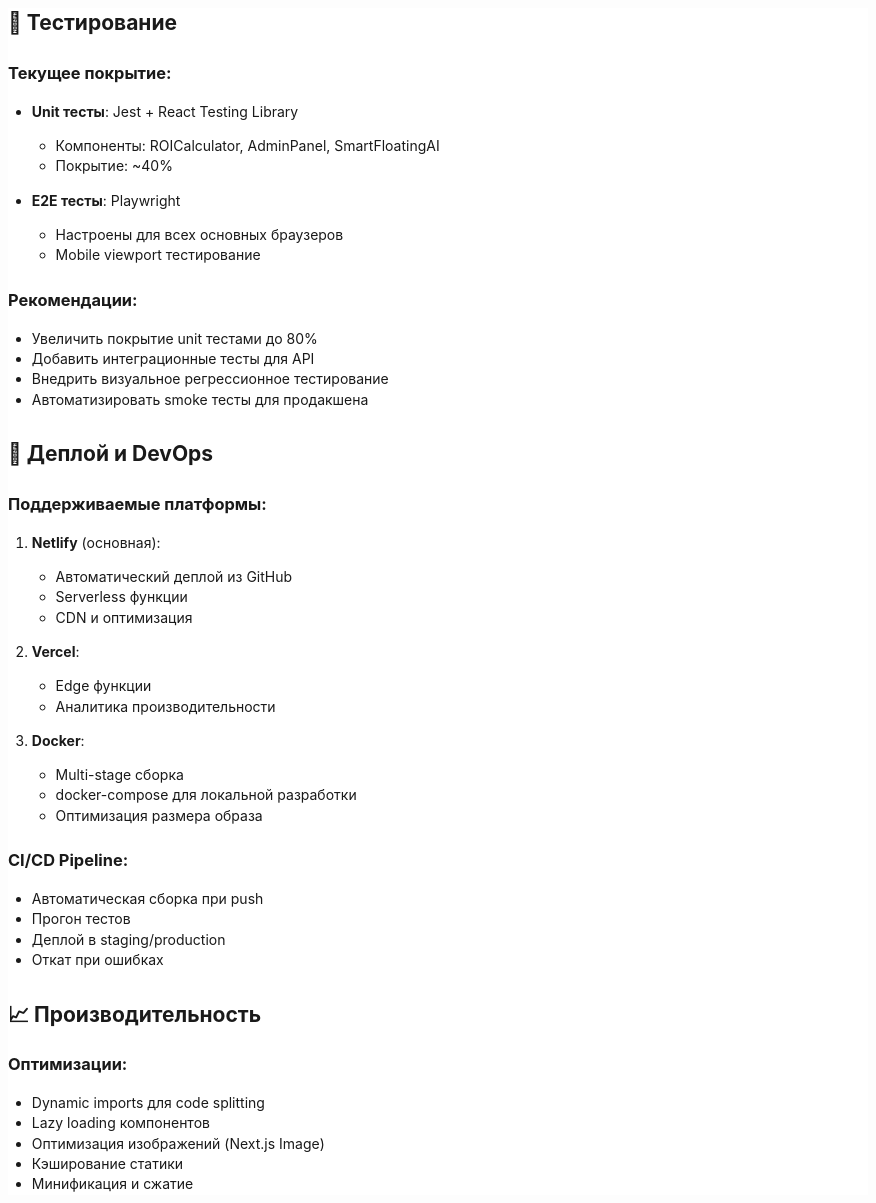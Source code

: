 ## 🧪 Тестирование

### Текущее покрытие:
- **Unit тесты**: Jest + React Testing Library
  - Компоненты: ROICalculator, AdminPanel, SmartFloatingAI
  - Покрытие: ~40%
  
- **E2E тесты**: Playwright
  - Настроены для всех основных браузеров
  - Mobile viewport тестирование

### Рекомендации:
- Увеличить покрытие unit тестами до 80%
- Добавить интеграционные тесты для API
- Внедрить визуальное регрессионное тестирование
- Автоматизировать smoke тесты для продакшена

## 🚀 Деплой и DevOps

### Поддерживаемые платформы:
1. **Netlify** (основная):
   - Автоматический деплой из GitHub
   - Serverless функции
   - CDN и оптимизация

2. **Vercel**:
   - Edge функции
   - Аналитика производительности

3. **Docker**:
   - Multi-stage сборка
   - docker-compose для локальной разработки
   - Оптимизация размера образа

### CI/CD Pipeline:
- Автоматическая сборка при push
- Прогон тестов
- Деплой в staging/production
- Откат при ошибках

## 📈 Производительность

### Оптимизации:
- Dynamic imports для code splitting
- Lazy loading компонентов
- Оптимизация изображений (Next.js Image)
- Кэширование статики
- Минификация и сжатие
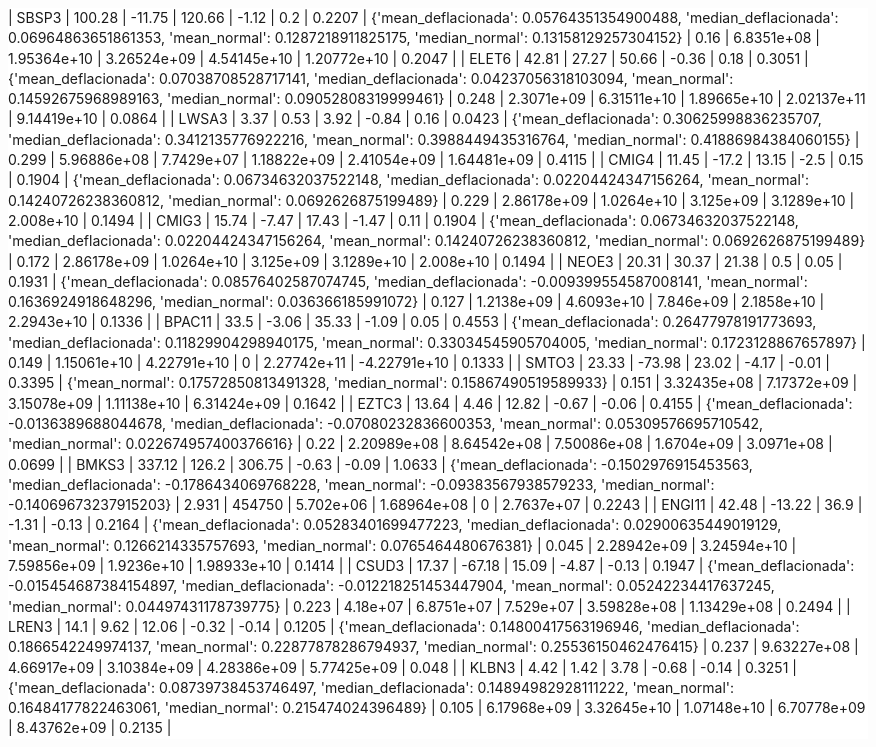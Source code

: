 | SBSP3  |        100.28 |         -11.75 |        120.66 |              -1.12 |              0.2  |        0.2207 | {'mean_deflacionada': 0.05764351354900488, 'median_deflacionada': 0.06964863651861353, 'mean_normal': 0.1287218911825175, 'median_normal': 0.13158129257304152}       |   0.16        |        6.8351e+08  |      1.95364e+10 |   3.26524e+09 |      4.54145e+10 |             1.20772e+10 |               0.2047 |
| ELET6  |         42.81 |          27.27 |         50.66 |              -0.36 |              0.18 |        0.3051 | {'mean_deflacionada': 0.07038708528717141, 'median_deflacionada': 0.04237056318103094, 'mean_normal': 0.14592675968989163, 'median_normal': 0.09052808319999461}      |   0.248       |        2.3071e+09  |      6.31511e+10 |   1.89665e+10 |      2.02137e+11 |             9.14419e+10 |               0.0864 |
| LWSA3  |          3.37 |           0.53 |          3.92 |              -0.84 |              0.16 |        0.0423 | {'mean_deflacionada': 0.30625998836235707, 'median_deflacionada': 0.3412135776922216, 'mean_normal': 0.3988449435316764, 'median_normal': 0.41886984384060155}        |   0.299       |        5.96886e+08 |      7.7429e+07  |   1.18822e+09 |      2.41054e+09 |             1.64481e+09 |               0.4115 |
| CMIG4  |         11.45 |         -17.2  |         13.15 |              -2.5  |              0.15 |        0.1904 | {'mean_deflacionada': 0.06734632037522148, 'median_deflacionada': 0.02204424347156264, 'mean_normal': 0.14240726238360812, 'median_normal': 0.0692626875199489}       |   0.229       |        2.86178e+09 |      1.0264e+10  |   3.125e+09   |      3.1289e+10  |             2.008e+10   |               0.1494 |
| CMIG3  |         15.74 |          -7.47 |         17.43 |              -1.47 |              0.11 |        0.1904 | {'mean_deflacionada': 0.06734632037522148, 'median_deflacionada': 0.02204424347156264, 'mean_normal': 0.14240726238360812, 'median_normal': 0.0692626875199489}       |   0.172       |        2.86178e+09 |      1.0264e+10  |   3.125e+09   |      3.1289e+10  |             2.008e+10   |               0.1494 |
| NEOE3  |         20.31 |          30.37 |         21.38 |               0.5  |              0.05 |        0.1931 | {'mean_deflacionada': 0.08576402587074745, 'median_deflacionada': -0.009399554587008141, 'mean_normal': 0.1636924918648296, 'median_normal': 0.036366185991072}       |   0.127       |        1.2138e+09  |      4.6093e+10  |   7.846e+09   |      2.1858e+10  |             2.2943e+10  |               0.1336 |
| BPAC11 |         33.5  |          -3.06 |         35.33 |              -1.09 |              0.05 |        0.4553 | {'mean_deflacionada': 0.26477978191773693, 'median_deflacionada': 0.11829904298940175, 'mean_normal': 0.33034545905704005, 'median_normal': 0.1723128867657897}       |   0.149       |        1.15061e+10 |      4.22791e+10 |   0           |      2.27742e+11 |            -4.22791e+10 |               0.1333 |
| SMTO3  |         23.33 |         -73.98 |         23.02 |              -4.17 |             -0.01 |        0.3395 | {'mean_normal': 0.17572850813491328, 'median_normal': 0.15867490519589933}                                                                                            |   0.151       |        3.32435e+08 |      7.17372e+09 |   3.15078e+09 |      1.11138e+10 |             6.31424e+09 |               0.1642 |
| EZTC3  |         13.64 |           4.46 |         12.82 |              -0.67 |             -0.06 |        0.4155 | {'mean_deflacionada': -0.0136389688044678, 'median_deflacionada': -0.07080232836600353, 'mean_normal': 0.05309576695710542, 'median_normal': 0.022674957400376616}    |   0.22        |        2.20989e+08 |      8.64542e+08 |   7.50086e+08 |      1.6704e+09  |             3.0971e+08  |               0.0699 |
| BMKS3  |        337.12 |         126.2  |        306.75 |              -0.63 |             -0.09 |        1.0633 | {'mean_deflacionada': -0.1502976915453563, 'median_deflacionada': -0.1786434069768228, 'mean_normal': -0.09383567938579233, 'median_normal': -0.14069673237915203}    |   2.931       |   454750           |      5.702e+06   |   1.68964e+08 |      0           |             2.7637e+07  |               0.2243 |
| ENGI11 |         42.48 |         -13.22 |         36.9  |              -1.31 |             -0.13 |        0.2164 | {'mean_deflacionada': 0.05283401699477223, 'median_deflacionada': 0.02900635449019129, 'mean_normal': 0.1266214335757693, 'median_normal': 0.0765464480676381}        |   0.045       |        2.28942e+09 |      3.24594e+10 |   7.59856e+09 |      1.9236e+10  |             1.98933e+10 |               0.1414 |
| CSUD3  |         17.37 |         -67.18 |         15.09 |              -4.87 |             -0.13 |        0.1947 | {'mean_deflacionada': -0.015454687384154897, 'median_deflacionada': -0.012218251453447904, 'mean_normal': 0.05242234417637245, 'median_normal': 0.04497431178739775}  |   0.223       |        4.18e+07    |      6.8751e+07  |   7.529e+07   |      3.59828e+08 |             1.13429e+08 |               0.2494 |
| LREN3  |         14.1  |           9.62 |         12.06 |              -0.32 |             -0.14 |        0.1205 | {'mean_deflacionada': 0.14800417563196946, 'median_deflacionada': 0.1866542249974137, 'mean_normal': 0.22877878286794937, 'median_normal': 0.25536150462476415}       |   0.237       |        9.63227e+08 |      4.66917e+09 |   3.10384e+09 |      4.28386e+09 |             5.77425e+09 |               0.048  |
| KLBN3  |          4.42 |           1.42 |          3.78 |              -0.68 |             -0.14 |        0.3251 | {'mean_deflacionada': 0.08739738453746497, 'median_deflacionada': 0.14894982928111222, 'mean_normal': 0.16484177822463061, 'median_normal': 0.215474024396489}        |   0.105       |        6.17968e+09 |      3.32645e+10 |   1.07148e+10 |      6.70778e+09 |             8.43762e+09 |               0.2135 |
----
Instructions for the task:
Reproduce the material word for word, pictures excluded.

Exercise result:
Source code

: ## 🧪 Тестирование

### Текущее покрытие:
- **Unit тесты**: Jest + React Testing Library
  - Компоненты: ROICalculator, AdminPanel, SmartFloatingAI
  - Покрытие: ~40%
  
- **E2E тесты**: Playwright
  - Настроены для всех основных браузеров
  - Mobile viewport тестирование

### Рекомендации:
- Увеличить покрытие unit тестами до 80%
- Добавить интеграционные тесты для API
- Внедрить визуальное регрессионное тестирование
- Автоматизировать smoke тесты для продакшена

## 🚀 Деплой и DevOps

### Поддерживаемые платформы:
1. **Netlify** (основная):
   - Автоматический деплой из GitHub
   - Serverless функции
   - CDN и оптимизация

2. **Vercel**:
   - Edge функции
   - Аналитика производительности

3. **Docker**:
   - Multi-stage сборка
   - docker-compose для локальной разработки
   - Оптимизация размера образа

### CI/CD Pipeline:
- Автоматическая сборка при push
- Прогон тестов
- Деплой в staging/production
- Откат при ошибках

## 📈 Производительность

### Оптимизации:
- Dynamic imports для code splitting
- Lazy loading компонентов
- Оптимизация изображений (Next.js Image)
- Кэширование статики
- Минификация и сжатие
Source code

: | SBSP3  |        100.28 |         -11.75 |        120.66 |              -1.12 |              0.2  |        0.2207 | {'mean_deflacionada': 0.05764351354900488, 'median_deflacionada': 0.06964863651861353, 'mean_normal': 0.1287218911825175, 'median_normal': 0.13158129257304152}       |   0.16        |        6.8351e+08  |      1.95364e+10 |   3.26524e+09 |      4.54145e+10 |             1.20772e+10 |               0.2047 |
| ELET6  |         42.81 |          27.27 |         50.66 |              -0.36 |              0.18 |        0.3051 | {'mean_deflacionada': 0.07038708528717141, 'median_deflacionada': 0.04237056318103094, 'mean_normal': 0.14592675968989163, 'median_normal': 0.09052808319999461}      |   0.248       |        2.3071e+09  |      6.31511e+10 |   1.89665e+10 |      2.02137e+11 |             9.14419e+10 |               0.0864 |
| LWSA3  |          3.37 |           0.53 |          3.92 |              -0.84 |              0.16 |        0.0423 | {'mean_deflacionada': 0.30625998836235707, 'median_deflacionada': 0.3412135776922216, 'mean_normal': 0.3988449435316764, 'median_normal': 0.41886984384060155}        |   0.299       |        5.96886e+08 |      7.7429e+07  |   1.18822e+09 |      2.41054e+09 |             1.64481e+09 |               0.4115 |
| CMIG4  |         11.45 |         -17.2  |         13.15 |              -2.5  |              0.15 |        0.1904 | {'mean_deflacionada': 0.06734632037522148, 'median_deflacionada': 0.02204424347156264, 'mean_normal': 0.14240726238360812, 'median_normal': 0.0692626875199489}       |   0.229       |        2.86178e+09 |      1.0264e+10  |   3.125e+09   |      3.1289e+10  |             2.008e+10   |               0.1494 |
| CMIG3  |         15.74 |          -7.47 |         17.43 |              -1.47 |              0.11 |        0.1904 | {'mean_deflacionada': 0.06734632037522148, 'median_deflacionada': 0.02204424347156264, 'mean_normal': 0.14240726238360812, 'median_normal': 0.0692626875199489}       |   0.172       |        2.86178e+09 |      1.0264e+10  |   3.125e+09   |      3.1289e+10  |             2.008e+10   |               0.1494 |
| NEOE3  |         20.31 |          30.37 |         21.38 |               0.5  |              0.05 |        0.1931 | {'mean_deflacionada': 0.08576402587074745, 'median_deflacionada': -0.009399554587008141, 'mean_normal': 0.1636924918648296, 'median_normal': 0.036366185991072}       |   0.127       |        1.2138e+09  |      4.6093e+10  |   7.846e+09   |      2.1858e+10  |             2.2943e+10  |               0.1336 |
| BPAC11 |         33.5  |          -3.06 |         35.33 |              -1.09 |              0.05 |        0.4553 | {'mean_deflacionada': 0.26477978191773693, 'median_deflacionada': 0.11829904298940175, 'mean_normal': 0.33034545905704005, 'median_normal': 0.1723128867657897}       |   0.149       |        1.15061e+10 |      4.22791e+10 |   0           |      2.27742e+11 |            -4.22791e+10 |               0.1333 |
| SMTO3  |         23.33 |         -73.98 |         23.02 |              -4.17 |             -0.01 |        0.3395 | {'mean_normal': 0.17572850813491328, 'median_normal': 0.15867490519589933}                                                                                            |   0.151       |        3.32435e+08 |      7.17372e+09 |   3.15078e+09 |      1.11138e+10 |             6.31424e+09 |               0.1642 |
| EZTC3  |         13.64 |           4.46 |         12.82 |              -0.67 |             -0.06 |        0.4155 | {'mean_deflacionada': -0.0136389688044678, 'median_deflacionada': -0.07080232836600353, 'mean_normal': 0.05309576695710542, 'median_normal': 0.022674957400376616}    |   0.22        |        2.20989e+08 |      8.64542e+08 |   7.50086e+08 |      1.6704e+09  |             3.0971e+08  |               0.0699 |
| BMKS3  |        337.12 |         126.2  |        306.75 |              -0.63 |             -0.09 |        1.0633 | {'mean_deflacionada': -0.1502976915453563, 'median_deflacionada': -0.1786434069768228, 'mean_normal': -0.09383567938579233, 'median_normal': -0.14069673237915203}    |   2.931       |   454750           |      5.702e+06   |   1.68964e+08 |      0           |             2.7637e+07  |               0.2243 |
| ENGI11 |         42.48 |         -13.22 |         36.9  |              -1.31 |             -0.13 |        0.2164 | {'mean_deflacionada': 0.05283401699477223, 'median_deflacionada': 0.02900635449019129, 'mean_normal': 0.1266214335757693, 'median_normal': 0.0765464480676381}        |   0.045       |        2.28942e+09 |      3.24594e+10 |   7.59856e+09 |      1.9236e+10  |             1.98933e+10 |               0.1414 |
| CSUD3  |         17.37 |         -67.18 |         15.09 |              -4.87 |             -0.13 |        0.1947 | {'mean_deflacionada': -0.015454687384154897, 'median_deflacionada': -0.012218251453447904, 'mean_normal': 0.05242234417637245, 'median_normal': 0.04497431178739775}  |   0.223       |        4.18e+07    |      6.8751e+07  |   7.529e+07   |      3.59828e+08 |             1.13429e+08 |               0.2494 |
| LREN3  |         14.1  |           9.62 |         12.06 |              -0.32 |             -0.14 |        0.1205 | {'mean_deflacionada': 0.14800417563196946, 'median_deflacionada': 0.1866542249974137, 'mean_normal': 0.22877878286794937, 'median_normal': 0.25536150462476415}       |   0.237       |        9.63227e+08 |      4.66917e+09 |   3.10384e+09 |      4.28386e+09 |             5.77425e+09 |               0.048  |
| KLBN3  |          4.42 |           1.42 |          3.78 |              -0.68 |             -0.14 |        0.3251 | {'mean_deflacionada': 0.08739738453746497, 'median_deflacionada': 0.14894982928111222, 'mean_normal': 0.16484177822463061, 'median_normal': 0.215474024396489}        |   0.105       |        6.17968e+09 |      3.32645e+10 |   1.07148e+10 |      6.70778e+09 |             8.43762e+09 |               0.2135 |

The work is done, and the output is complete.